I have done whatever it takes to survive for the entirety of my life. Just survive. Until a couple of years ago I hadn’t had much hope of doing more than that. I work and only receive enough pay to barely scrape by, but I survive. I work at a job that is less than fulfilling but it gives me what I need to survive. My car barely runs now (and breaks down every few months or so) but it gets me to the job that gives me what I need to survive. Just survive.
Lucy is at that crossroads where she realizes that she is just surviving and is wondering which path will help her thrive, not just survive. Thriving, in Lucy’s world, is an expectation. When I was 22, the thought of doing anything more than surviving didn’t even occur to me. Thriving was something other people did. Surviving was all I could do… all I was equipped to do.

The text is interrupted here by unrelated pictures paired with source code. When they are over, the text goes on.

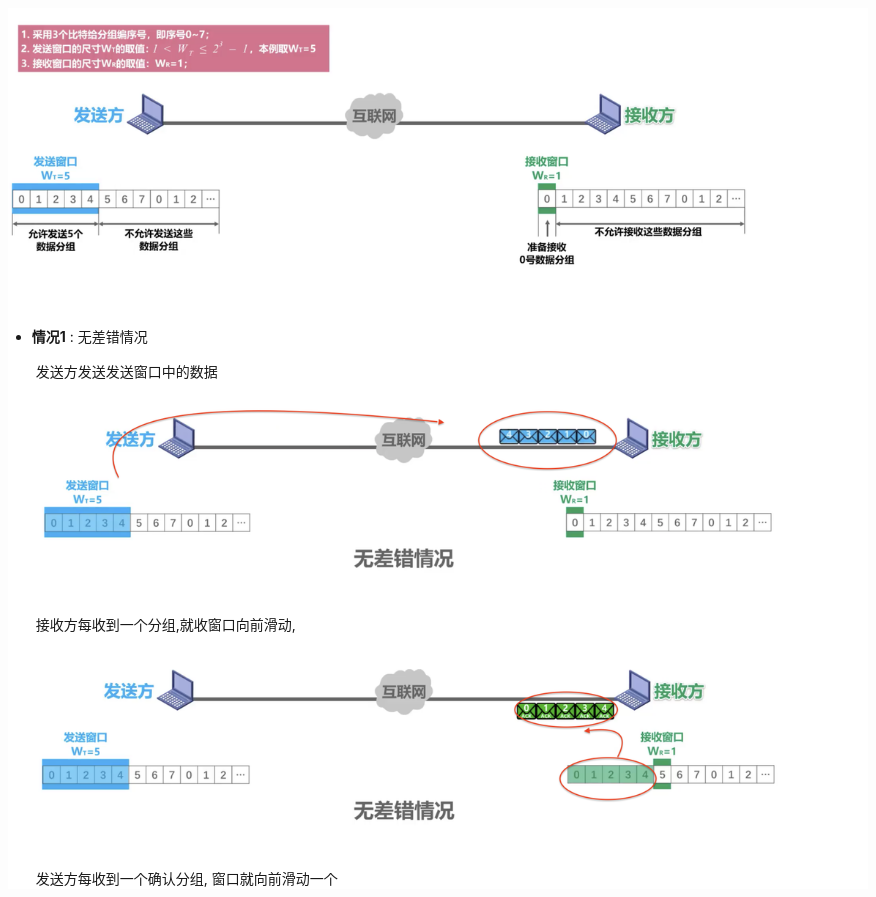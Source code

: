 <img src="../img/截屏2020-10-24 上午10.09.16.png"  width="750"  height = "300" />

- **情况1** : 无差错情况

  ​		发送方发送发送窗口中的数据

  <img src="../img/截屏2020-10-24 上午10.11.45.png"  width="750"  height = "200" />

  

  ​			接收方每收到一个分组,就收窗口向前滑动,

  <img src="../img/截屏2020-10-24 上午10.33.43.png"  width="750"  height = "200" />

  

  ​			发送方每收到一个确认分组, 窗口就向前滑动一个
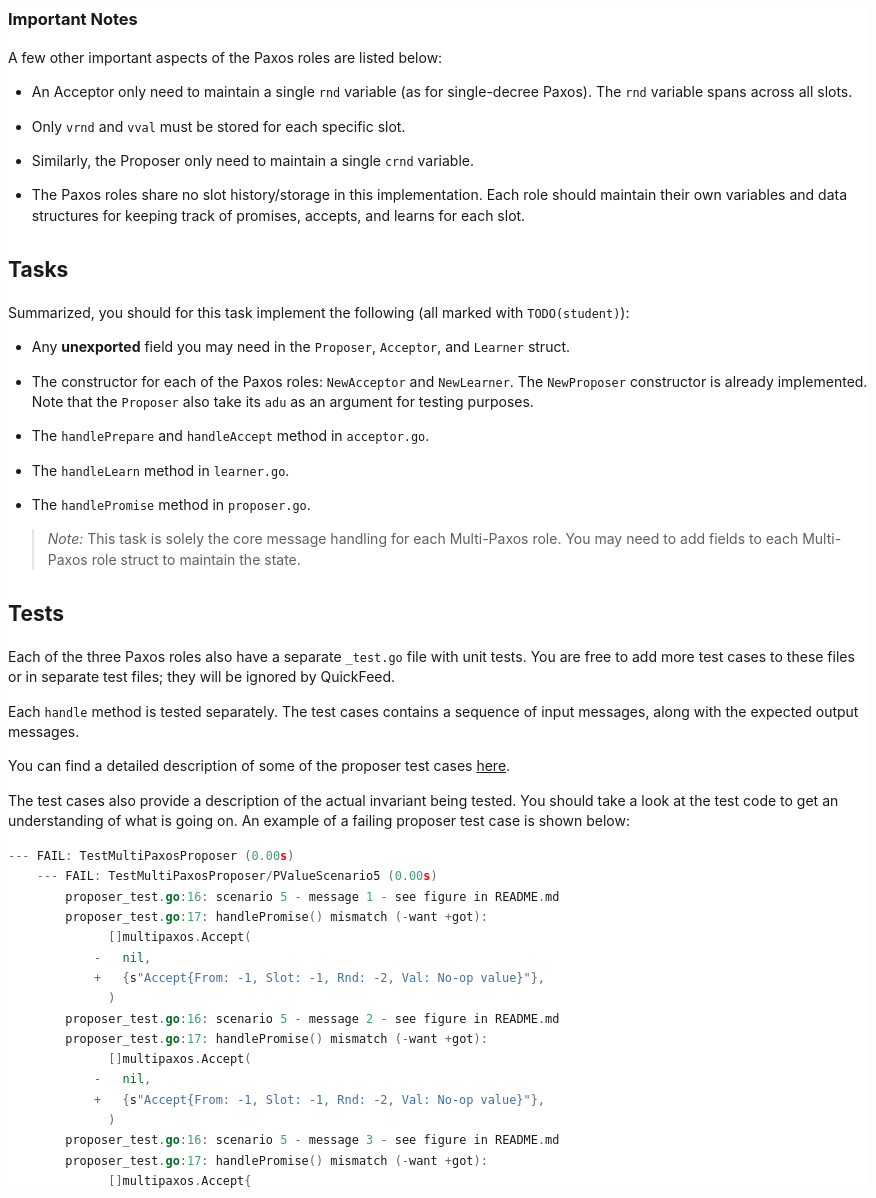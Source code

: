 ### Important Notes

A few other important aspects of the Paxos roles are listed below:

- An Acceptor only need to maintain a single `rnd` variable (as for single-decree Paxos).
  The `rnd` variable spans across all slots.

- Only `vrnd` and `vval` must be stored for each specific slot.

- Similarly, the Proposer only need to maintain a single `crnd` variable.

- The Paxos roles share no slot history/storage in this implementation.
  Each role should maintain their own variables and data structures for keeping track of promises, accepts, and learns for each slot.

## Tasks

Summarized, you should for this task implement the following (all marked with `TODO(student)`):

- Any **unexported** field you may need in the `Proposer`, `Acceptor`, and `Learner` struct.

- The constructor for each of the Paxos roles: `NewAcceptor` and `NewLearner`.
  The `NewProposer` constructor is already implemented.
  Note that the `Proposer` also take its `adu` as an argument for testing purposes.

- The `handlePrepare` and `handleAccept` method in `acceptor.go`.

- The `handleLearn` method in `learner.go`.

- The `handlePromise` method in `proposer.go`.

> _Note:_ This task is solely the core message handling for each Multi-Paxos role.
> You may need to add fields to each Multi-Paxos role struct to maintain the state.

## Tests

Each of the three Paxos roles also have a separate `_test.go` file with unit tests.
You are free to add more test cases to these files or in separate test files; they will be ignored by QuickFeed.

Each `handle` method is tested separately.
The test cases contains a sequence of input messages, along with the expected output messages.

You can find a detailed description of some of the proposer test cases [here](#appendix---proposer-test-cases).

The test cases also provide a description of the actual invariant being tested.
You should take a look at the test code to get an understanding of what is going on.
An example of a failing proposer test case is shown below:

```go
--- FAIL: TestMultiPaxosProposer (0.00s)
    --- FAIL: TestMultiPaxosProposer/PValueScenario5 (0.00s)
        proposer_test.go:16: scenario 5 - message 1 - see figure in README.md
        proposer_test.go:17: handlePromise() mismatch (-want +got):
              []multipaxos.Accept(
            - 	nil,
            + 	{s"Accept{From: -1, Slot: -1, Rnd: -2, Val: No-op value}"},
              )
        proposer_test.go:16: scenario 5 - message 2 - see figure in README.md
        proposer_test.go:17: handlePromise() mismatch (-want +got):
              []multipaxos.Accept(
            - 	nil,
            + 	{s"Accept{From: -1, Slot: -1, Rnd: -2, Val: No-op value}"},
              )
        proposer_test.go:16: scenario 5 - message 3 - see figure in README.md
        proposer_test.go:17: handlePromise() mismatch (-want +got):
              []multipaxos.Accept{
```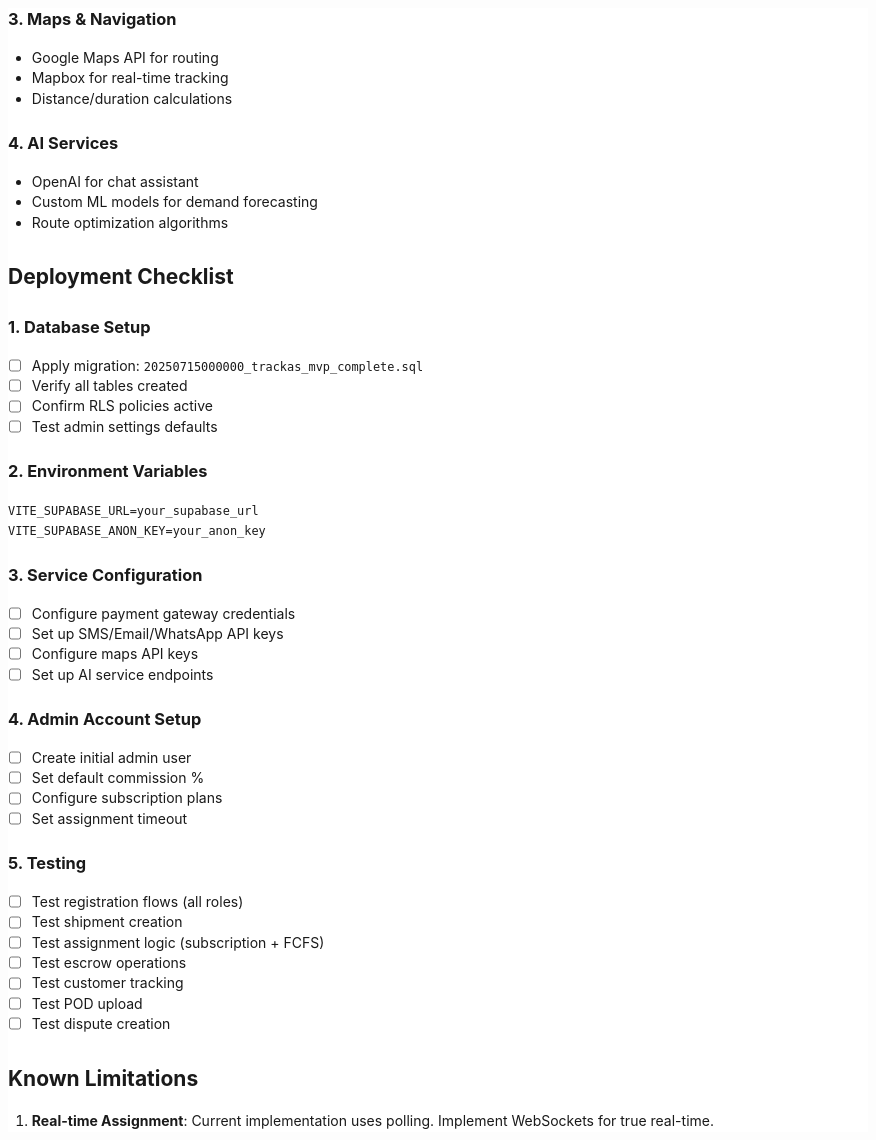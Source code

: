 ### 3. Maps & Navigation
- Google Maps API for routing
- Mapbox for real-time tracking
- Distance/duration calculations

### 4. AI Services
- OpenAI for chat assistant
- Custom ML models for demand forecasting
- Route optimization algorithms

## Deployment Checklist

### 1. Database Setup
- [ ] Apply migration: `20250715000000_trackas_mvp_complete.sql`
- [ ] Verify all tables created
- [ ] Confirm RLS policies active
- [ ] Test admin settings defaults

### 2. Environment Variables
```env
VITE_SUPABASE_URL=your_supabase_url
VITE_SUPABASE_ANON_KEY=your_anon_key
```

### 3. Service Configuration
- [ ] Configure payment gateway credentials
- [ ] Set up SMS/Email/WhatsApp API keys
- [ ] Configure maps API keys
- [ ] Set up AI service endpoints

### 4. Admin Account Setup
- [ ] Create initial admin user
- [ ] Set default commission %
- [ ] Configure subscription plans
- [ ] Set assignment timeout

### 5. Testing
- [ ] Test registration flows (all roles)
- [ ] Test shipment creation
- [ ] Test assignment logic (subscription + FCFS)
- [ ] Test escrow operations
- [ ] Test customer tracking
- [ ] Test POD upload
- [ ] Test dispute creation

## Known Limitations

1. **Real-time Assignment**: Current implementation uses polling. Implement WebSockets for true real-time.
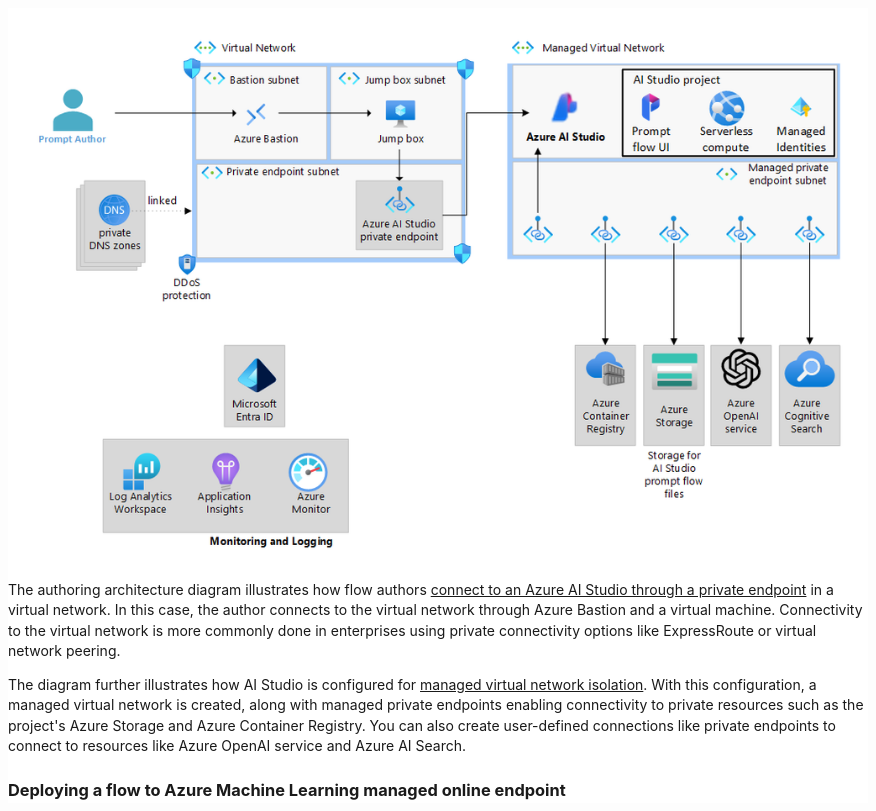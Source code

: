 ![Diagram of the authoring architecture using Azure AI Studio. It demonstrates key architecture components and flow when using AI studio as an authoring environment. ](docs/media/openai-end-to-end-baseline-authoring.png)

The authoring architecture diagram illustrates how flow authors [connect to an Azure AI Studio through a private endpoint](https://learn.microsoft.com/azure/ai-studio/how-to/configure-private-link) in a virtual network. In this case, the author connects to the virtual network through Azure Bastion and a virtual machine. Connectivity to the virtual network is more commonly done in enterprises using private connectivity options like ExpressRoute or virtual network peering.

The diagram further illustrates how AI Studio is configured for [managed virtual network isolation](https://learn.microsoft.com/azure/ai-studio/how-to/configure-managed-network). With this configuration, a managed virtual network is created, along with managed private endpoints enabling connectivity to private resources such as the project's Azure Storage and Azure Container Registry. You can also create user-defined connections like private endpoints to connect to resources like Azure OpenAI service and Azure AI Search.

### Deploying a flow to Azure Machine Learning managed online endpoint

I looked at Lucy, her eyes still full of possibilities and enthusiasm, and smiled. I wished at that moment I could have 14 years of my life back and know what I know now, but I’m also old enough to know that wishing hasn’t helped me get out of survival mode.
“Lucy,” I said, “I’ve been in survival mode all my life and if you wait too long, you will get stuck there.”
With her trademark exuberance she oozed, “Oh, I won’t! I don’t have a plan but I have it all under control.” Believe me. She really thinks she does. Obviously she hasn’t heard my roommate say, “Man plans and God laughs.” I digress.
Then I told her I was tired of just surviving, that really, what I was doing wasn’t bad necessarily, but it just wasn’t what I felt I should be doing, and it definitely wasn’t going to help me thrive.
And thriving is what I desperately want to do.
While Lucy and I continued our conversation, I actually started to feel like my survival mode was about to kill me, but I didn’t feel all that hopeless about it. I told Lucy I had turned a corner in my life where it wasn’t just enough to survive but that I’d been doing it so long I didn’t really know what to do with myself.
So I’ve turned a corner. That felt great. And then I immediately saw a crossroads just beyond it.
Lucy bounced away from our conversation, still having it all under control and still convinced she’s not yet stuck in survival mode. Good for her. I hope it all works out the way she’s planned, though I know it won’t… but I also know that can be an incredibly wonderful thing.
I’m off to examine the directions leading from this crossroads. I’ll let you know how it goes. What I do know is that survival mode is in my rearview mirror, and as it gets farther away, I feel that much better.